▸ ACTIVITY:
Each line containing the word "with" must be copied from the material below.

▸ MATERIAL PROVIDED:
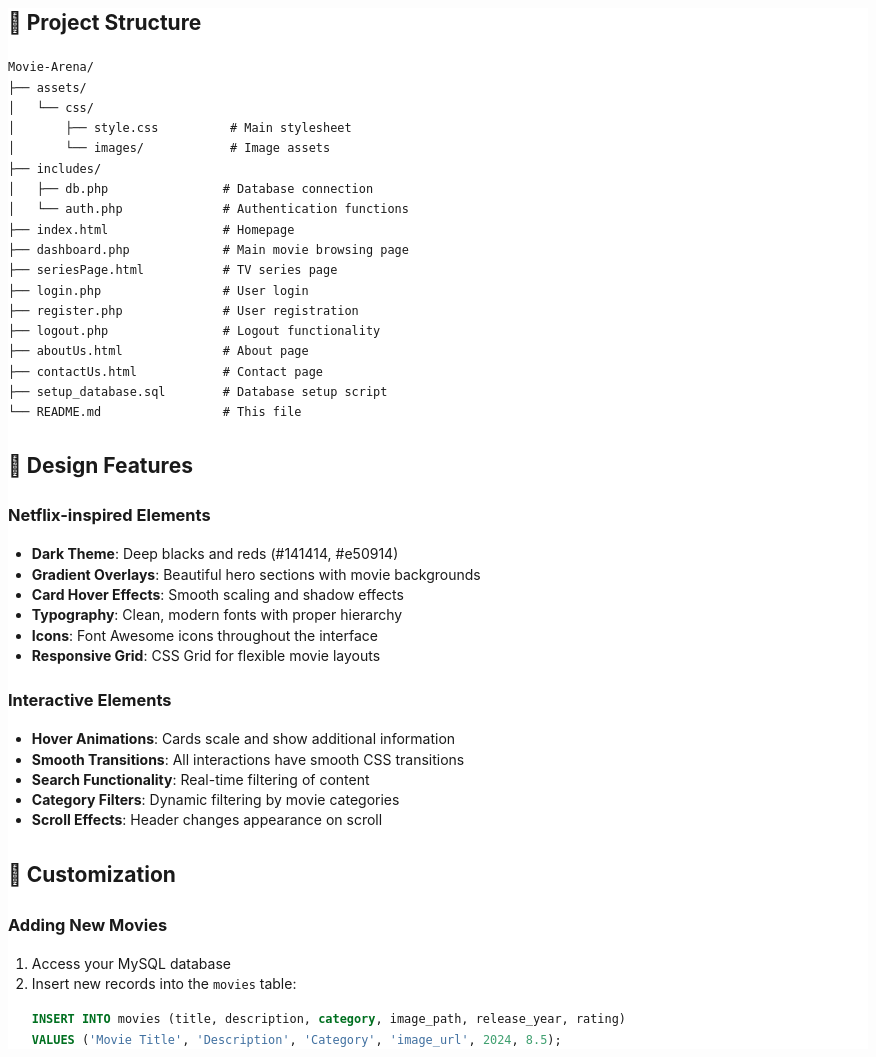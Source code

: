 ## 📁 Project Structure

```
Movie-Arena/
├── assets/
│   └── css/
│       ├── style.css          # Main stylesheet
│       └── images/            # Image assets
├── includes/
│   ├── db.php                # Database connection
│   └── auth.php              # Authentication functions
├── index.html                # Homepage
├── dashboard.php             # Main movie browsing page
├── seriesPage.html           # TV series page
├── login.php                 # User login
├── register.php              # User registration
├── logout.php                # Logout functionality
├── aboutUs.html              # About page
├── contactUs.html            # Contact page
├── setup_database.sql        # Database setup script
└── README.md                 # This file
```

## 🎨 Design Features

### Netflix-inspired Elements
- **Dark Theme**: Deep blacks and reds (#141414, #e50914)
- **Gradient Overlays**: Beautiful hero sections with movie backgrounds
- **Card Hover Effects**: Smooth scaling and shadow effects
- **Typography**: Clean, modern fonts with proper hierarchy
- **Icons**: Font Awesome icons throughout the interface
- **Responsive Grid**: CSS Grid for flexible movie layouts

### Interactive Elements
- **Hover Animations**: Cards scale and show additional information
- **Smooth Transitions**: All interactions have smooth CSS transitions
- **Search Functionality**: Real-time filtering of content
- **Category Filters**: Dynamic filtering by movie categories
- **Scroll Effects**: Header changes appearance on scroll

## 🔧 Customization

### Adding New Movies
1. Access your MySQL database
2. Insert new records into the `movies` table:
   ```sql
   INSERT INTO movies (title, description, category, image_path, release_year, rating) 
   VALUES ('Movie Title', 'Description', 'Category', 'image_url', 2024, 8.5);
   ```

▸ RESULT BELOW:
- **Gradient Overlays**: Beautiful hero sections with movie backgrounds
- **Typography**: Clean, modern fonts with proper hierarchy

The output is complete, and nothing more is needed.